YOUR OBJECTIVE »
Restate word for word the lines of the entries below, starting with the line that holds "- Services prepare" and ending with the line that holds "Following this pattern", and no others.

DATA UNDER STUDY »
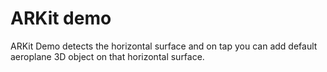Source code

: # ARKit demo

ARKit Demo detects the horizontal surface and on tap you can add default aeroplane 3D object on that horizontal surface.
...
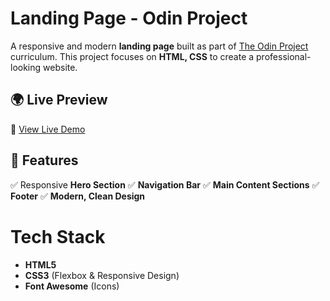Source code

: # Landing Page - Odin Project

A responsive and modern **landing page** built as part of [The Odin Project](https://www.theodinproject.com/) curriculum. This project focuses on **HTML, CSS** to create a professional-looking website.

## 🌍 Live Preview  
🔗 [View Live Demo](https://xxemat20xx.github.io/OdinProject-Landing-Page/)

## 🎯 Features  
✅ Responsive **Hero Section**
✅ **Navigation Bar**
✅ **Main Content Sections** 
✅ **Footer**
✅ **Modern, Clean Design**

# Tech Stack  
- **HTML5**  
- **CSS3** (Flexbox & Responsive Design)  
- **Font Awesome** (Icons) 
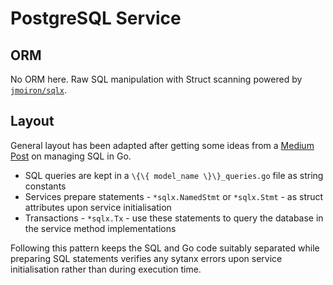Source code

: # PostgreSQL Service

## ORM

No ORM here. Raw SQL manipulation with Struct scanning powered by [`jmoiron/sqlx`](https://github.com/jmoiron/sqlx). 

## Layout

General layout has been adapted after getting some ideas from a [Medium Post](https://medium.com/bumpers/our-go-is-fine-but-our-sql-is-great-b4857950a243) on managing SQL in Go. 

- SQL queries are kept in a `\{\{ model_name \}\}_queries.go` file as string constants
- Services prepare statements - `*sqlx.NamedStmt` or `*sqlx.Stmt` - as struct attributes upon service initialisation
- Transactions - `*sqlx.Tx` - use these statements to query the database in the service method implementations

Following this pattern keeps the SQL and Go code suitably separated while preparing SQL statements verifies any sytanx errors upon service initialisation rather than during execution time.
==
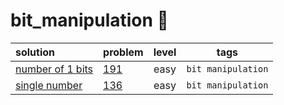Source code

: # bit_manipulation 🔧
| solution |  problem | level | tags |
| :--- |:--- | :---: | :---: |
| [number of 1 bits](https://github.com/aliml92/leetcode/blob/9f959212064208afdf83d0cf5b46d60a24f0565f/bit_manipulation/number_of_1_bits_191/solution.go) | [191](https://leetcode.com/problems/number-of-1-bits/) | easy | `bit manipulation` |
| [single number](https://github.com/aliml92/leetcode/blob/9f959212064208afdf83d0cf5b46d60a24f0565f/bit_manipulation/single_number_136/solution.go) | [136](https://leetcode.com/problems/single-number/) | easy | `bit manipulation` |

WRITTEN SOLUTION »
- Services prepare statements - `*sqlx.NamedStmt` or `*sqlx.Stmt` - as struct attributes upon service initialisation
- Transactions - `*sqlx.Tx` - use these statements to query the database in the service method implementations

Following this pattern keeps the SQL and Go code suitably separated while preparing SQL statements verifies any sytanx errors upon service initialisation rather than during execution time.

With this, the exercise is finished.